• _Dataset entries_
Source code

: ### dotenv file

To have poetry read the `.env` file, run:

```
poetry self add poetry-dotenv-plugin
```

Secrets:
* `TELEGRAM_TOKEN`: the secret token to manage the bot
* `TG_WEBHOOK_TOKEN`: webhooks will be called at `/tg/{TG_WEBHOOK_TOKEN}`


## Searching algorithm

• _What is expected_
Look through the entries above and copy each line that has "file" in it.

• _Answer space_
: ### dotenv file
To have poetry read the `.env` file, run:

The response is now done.